That rascally rabbit
If you haven't found out by now, by childhood stuffed rabbit and occasional nemesis Rabby is making the rounds on other blogs in an attempt to get me to cave in on my principles. He refuses to come on Jive To The Monkey until I apologize -- I can't even remember what I'm supposed to apologize for, but I seem to remember that HE is the one who is in the wrong. Plus, the idiot can neither spell nor pronounce "apologize," as should be painfully apparent from some of his comments that you have, no doubt, read.
He thinks my ratings will go down and my sponsors will all vacate this blog. In the meanwhile, he hopes to make me jealous by showing up in second-rate blogs and thereby expanding their audiences to the levels I once enjoyed. He has even stooped to helping out one of his former kidnappers. Talk about dancing with the devil!
The truth is, I have fallen on hard times here at Jive To The Monkey. I didn't realize how popular that grotesque bunny was. Several major advertisers have withdrawn support -- I can't even get Pepsico to return my calls any more. And less people view this blog now than view a weekly edition of Desperate Housewives on TV.
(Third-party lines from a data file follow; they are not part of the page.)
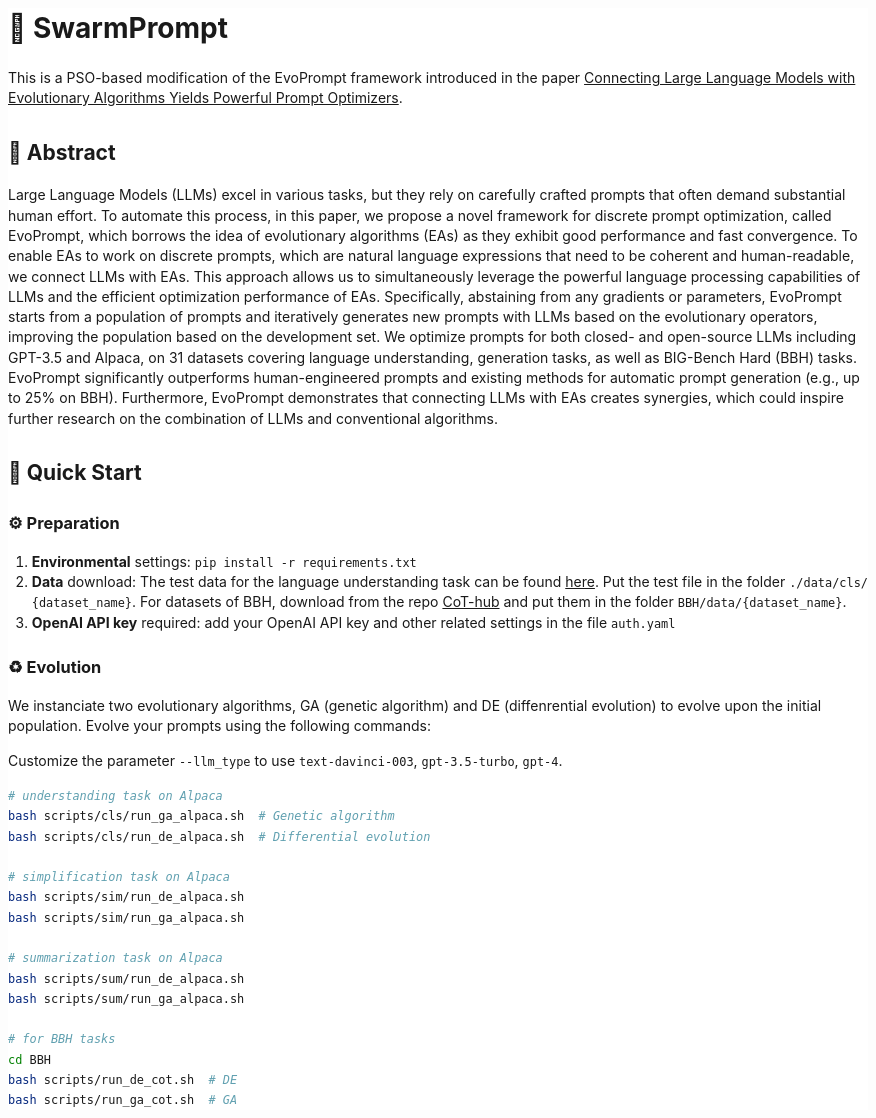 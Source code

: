 # 🧬 SwarmPrompt

This is a PSO-based modification of the EvoPrompt framework introduced in the paper [Connecting Large Language Models with Evolutionary Algorithms Yields Powerful Prompt Optimizers](https://arxiv.org/abs/2309.08532). 

## 📃 Abstract

Large Language Models (LLMs) excel in various tasks, but they rely on carefully crafted prompts that often demand substantial human effort. To automate this process, in this paper, we propose a novel framework for discrete prompt optimization, called EvoPrompt, which borrows the idea of evolutionary algorithms (EAs) as they exhibit good performance and fast convergence. To enable EAs to work on discrete prompts, which are natural language expressions that need to be coherent and human-readable, we connect LLMs with EAs. This approach allows us to simultaneously leverage the powerful language processing capabilities of LLMs and the efficient optimization performance of EAs. Specifically, abstaining from any gradients or parameters, EvoPrompt starts from a population of prompts and iteratively generates new prompts with LLMs based on the evolutionary operators, improving the population based on the development set. We optimize prompts for both closed- and open-source LLMs including GPT-3.5 and Alpaca, on 31 datasets covering language understanding, generation tasks, as well as BIG-Bench Hard (BBH) tasks. EvoPrompt significantly outperforms human-engineered prompts and existing methods for automatic prompt generation (e.g., up to 25% on BBH). Furthermore, EvoPrompt demonstrates that connecting LLMs with EAs creates synergies, which could inspire further research on the combination of LLMs and conventional algorithms.

## 🚀 Quick Start

### ⚙️ Preparation

1. **Environmental** settings: `pip install -r requirements.txt`
2. **Data** download: The test data for the language understanding task can be found [here](https://nlp.cs.princeton.edu/projects/lm-bff/datasets.tar). Put the test file in the folder `./data/cls/{dataset_name}`. For datasets of BBH, download from the repo [CoT-hub](https://github.com/FranxYao/chain-of-thought-hub/tree/main/BBH/data) and put them in the folder `BBH/data/{dataset_name}`.
3. **OpenAI API key** required: add your OpenAI API key and other related settings in the file `auth.yaml`

### ♻ Evolution

We instanciate two evolutionary algorithms, GA (genetic algorithm) and DE (diffenrential evolution) to evolve upon the initial population. Evolve your prompts using the following commands:

Customize the parameter `--llm_type` to use `text-davinci-003`, `gpt-3.5-turbo`, `gpt-4`.

```bash
# understanding task on Alpaca
bash scripts/cls/run_ga_alpaca.sh  # Genetic algorithm
bash scripts/cls/run_de_alpaca.sh  # Differential evolution

# simplification task on Alpaca
bash scripts/sim/run_de_alpaca.sh
bash scripts/sim/run_ga_alpaca.sh

# summarization task on Alpaca
bash scripts/sum/run_de_alpaca.sh
bash scripts/sum/run_ga_alpaca.sh

# for BBH tasks
cd BBH
bash scripts/run_de_cot.sh  # DE 
bash scripts/run_ga_cot.sh  # GA
```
I haven't been able to do an interview in a while because guests are refusing to come on until I make up with that hare. And I haven't been able to do a lyric analysis because I no longer have the funding that enabled me to do the research necessary for those articles.
Will I give in? No! Someone needs to stand up to the bully. And that someone is me, Love Caddy B-Dog, The Forlorn Moonpuppy. Stick by me, my friends. We few, we dedicated few. We will see each other through the storm, and come out smiling in the sunny days ahead.
I have one request: my friends, do not support the enemy. Rabby has gone on these blogs: Lorie King's, Nikki Tatom's, Tom Branch's, and Cheryl Rupp's. I ask that you boycott these blogs as long as necessary. Don't show up in any of them, because you never know when Rabby is going to pop up there. You don't want to give ear to him or aid his egomania.
9 Comments:
Dude... sorry about your luck. Sucks that you're here all by yourself.
Well, guess I'm gonna go visit Nikki and Lorie's blogs. See ya later.
Jason, your own files have been corrupted. That's right -- Rabby has been to your blog. I'll have to put you on the quarantine list.
Nobody go to Jason's blog.
Geez ... everyone's infested but me.
I will not bow to a rabbit.
Well, I guess Tom will have to stop visiting my blog. Everybody else has pretty much quit. Except for Lorie... she stops by to tell me I drink 'n cuss too much. Not that I wanna say I'm better than anybody, but I think that rabbit of yours likes to nurse the bottle a little too much.
Hey don't you dare put a boycott on my blog, Even rabby can coem in and talk up smack....as the admin I have nice lil delete comment options.....please come to my site its FREE, it's cool. Do NOT boycot any sites cuz of some stuffed animal.
And Jason I still go to your blog, I havnt stopped....you just dont update enough....but I drop by once or twice a week.
Gilles (or Moon Dog, or whatever),
Who you callin' "second-rate"???!!!
Um, because, FRIEND, you're harboring that no-good hare on your site. He's going everywhere and everybody's commenting on each other's posts because of him and MY SITE is being left behind, and that's just what HE wants. And he's not gonna get away with it.
Apologize to da bunny and dis all goes away.
I don't harbor anyone on my site. There are rules against that stuff.
Hey Tell rabby I think we outta hang out ya know, chill out and stuff. And after a nice long day of fun he will be so tired....after I run him over with my car......get it tired?